Dopo i saluti del Direttore di Key4biz Raffaele Barberio e del direttore editoriale di Democrazia futura Bruno Somalvico, che ha illustrato i temi dell’incontro e i quesiti sottoposti ai partecipanti cui verrà chiesto di rispondere ad un apposito questionario, Giampiero Gramaglia ha aperto i lavori con una breve introduzione, prima di dare la parola per la relazione introduttiva al direttore di Limes Lucio Caracciolo.
Gramaglia ha poi moderato un dibattito nel quale sono intervenuti alcuni diplomatici, analisti e giornalisti esperti di geopolitica, ovvero Antonio Armellini, Riccardo Cristiano, Pier Virgilio Dastoli, Massimo De Angelis Giulio Ferlazzo Ciano e Stefano Silvestri.
In apertura era stato letto un intervento scritto da Giorgio Pacifici impossibilitato ad intervenire per motivi di salute.
L’intero webinar può essere riascoltato al seguente link:
L’apertura dei lavori di Giampiero Gramaglia
Nella sua breve introduzione Giampiero Gramaglia ha sottolineato come dal punto di vista del conflitto si sta assistendo all’inizio della contro offensiva ucraina il cui esito rimane difficile da prevedere.
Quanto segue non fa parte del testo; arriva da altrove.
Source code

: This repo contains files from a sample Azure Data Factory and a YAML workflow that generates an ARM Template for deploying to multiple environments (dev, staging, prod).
Se dovesse avere un pieno successo con il recupero dei territori occupati dalla Russia dopo il 24 febbraio 2022 si aprirebbe una prospettiva di fine del conflitto.
Se non dovesse avere successo, si aprirebbe un’altra contro offensiva, questa volta di carattere diplomatico e di segno opposto, cioè di pressioni sull’Ucraina, perché, avvicinandosi le elezioni presidenziali statunitensi USA 2024, riveda il suo atteggiamento, ma che potrebbe anch’essa preludere alla fine del conflitto e quindi, in ogni caso, essere determinante.
Sul piano diplomatico l’iniziativa della Santa Sede rimane azzoppata da Zelens’kyj dopo il suo incontro con Papa Francesco mentre il presidente ucraino sembrerebbe aver aperto invece alla proposta cinese pur presentando un documento sbilanciato a favore di Mosca. Né miglior successo dovrebbero ottenere altre iniziative come quelle prese da Paesi come l’Indonesia o il Brasile che si muovono in autonomia rispetto all’Occidente mentre ci si aspetta il ritorno in scena dell’unico negoziatore che ha ottenuto sinora risultati e cioè il presidente turco Erdoğan determinante nel far firmare la ‘pace del grano’ nell’estate del 2022.
Secondo Gramaglia il fermento negoziale in corso avrà un momento importante a Vilnius pur essendoci in seno alla Nato posizioni molto diverse in merito alla richiesta di adesione dell’Ucraina ma nel frattempo va valutata attentamente la visita di Blinken a Pechino che potrebbe preludere ad un incontro al più alto livello fra Xi Jinping e Joe Biden.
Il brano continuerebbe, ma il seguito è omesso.